Cette séance nous est narrée par Dominique. Merci à lui !

En ce vendredi soir, une petite vingtaine de joueurs se retrouvent dans un centre St-Elivet à la fraîcheur toute Scorfellienne. Les groupes ont souvent changé ce qui ne simplifie pas le compte-rendu des réjouissances: il y aura sûrement des oublis et des erreurs dans cette tentative de description d’une soirée de jeux à Lannion-France.

Table 1 dite « ceux qui donjonnent »

Baptiste, Jeff, Julien2 et David jouent à Lords of Waterdeep puis Dungeon Raiders

Table 2 dite « ceux qui fourmillent »

Mikael, Elaine & Gaël et Axel jouent (au moins) à Myrmes

Tables 3 & 4 dites « ceux qui diversent »

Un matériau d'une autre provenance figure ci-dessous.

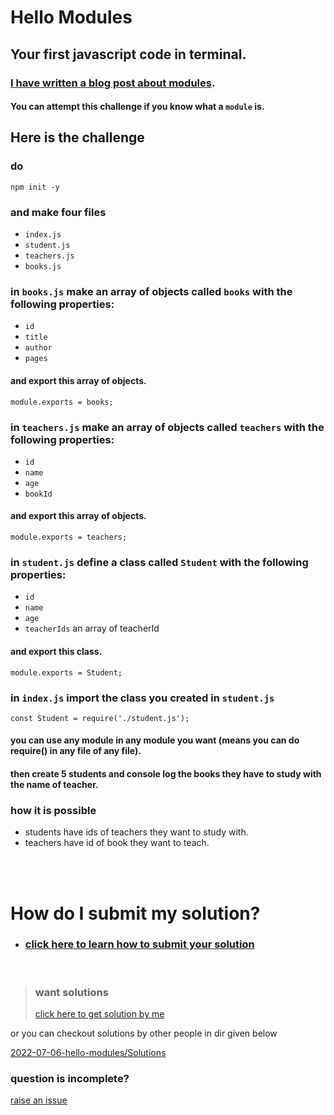 # Hello Modules
## Your first javascript code in terminal.

### [I have written a blog post about modules](https://ahmadrazakhan946.hashnode.dev/your-first-javascript-code-in-terminal).

#### You can attempt this challenge if you know what a `module` is.

## Here is the challenge

### do
```shell
npm init -y
```

### and make four files <br>
* `index.js` 
* `student.js` 
* `teachers.js` 
* `books.js` 

### in `books.js` make an array of objects called `books` with the following properties:
* `id`
* `title`
* `author`
* `pages`
#### and export this array of objects.
`module.exports = books;` <br>


### in `teachers.js` make an array of objects called `teachers` with the following properties:
* `id`
* `name`
* `age`
* `bookId`
#### and export this array of objects.
`module.exports = teachers;` <br>

### in `student.js` define a class called `Student` with the following properties:
* `id`
* `name`
* `age`
* `teacherIds` an array of teacherId

#### and export this class.
`module.exports = Student;` <br>

### in `index.js` import the class you created in `student.js`
`const Student = require('./student.js');` <br>

#### you can use any module in any module you want (means you can do require() in any file of any file).
#### then create 5 students and console log the books they have to study with the name of teacher.

### how it is possible 
* students have ids of teachers they want to study with.
* teachers have id of book they want to teach.



<br/>
<br/>

# How do I submit my solution?

- ### [click here to learn how to submit your solution](https://github.com/razaahmad333/coding-challenges/blob/main/CONTRIBUTING.md)

<br>

> ### want solutions
>
> [click here to get solution by me](https://github.com/razaahmad333/coding-challenges/tree/main/2022-07-06-hello-modules/Solutions/Ahmad_Raza)

or you can checkout solutions by other people in dir given below

[2022-07-06-hello-modules/Solutions](https://github.com/razaahmad333/coding-challenges/tree/main/2022-07-06-hello-modules/Solutions)

### question is incomplete?
[raise an issue](https://github.com/razaahmad333/coding-challenges/issues/new)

Après 3 parties de découverte de Mafia de Cuba animées par Frank, deux groupes se séparent. Michal, Franck et Kelly jouent à Robo Rally puis à Betrayal at House on the Hill tandis que Thierry, Neox, Xel, Jérôme, Joan, VHN et Vincent ressortent Mysterium (une mention spéciale à Nicolas qui est retourné chercher le jeu !). Partie de difficulté « moyenne » avec Thierry dans le rôle du fantôme. Comme toujours beaucoup d’interactions et de plaisir, et comme parfois une victoire collective. La prochaine fois, il faudra passer au niveau « difficile ».

Le groupe se scinde et tandis que Baptiste, Jérôme, et Neox jouent à C’est Moi le Patron, le maintenant fameux Beasty Bar refait 2 tours de piste avec Xel, Vincent, Thierry et VHN.

Un ultime carré d’insomniaques (Baptiste, Jérôme, Xel et VHN) couronne la soirée avec un Roi des Nains que Xel emporte grâce à un dernier pli inespéré.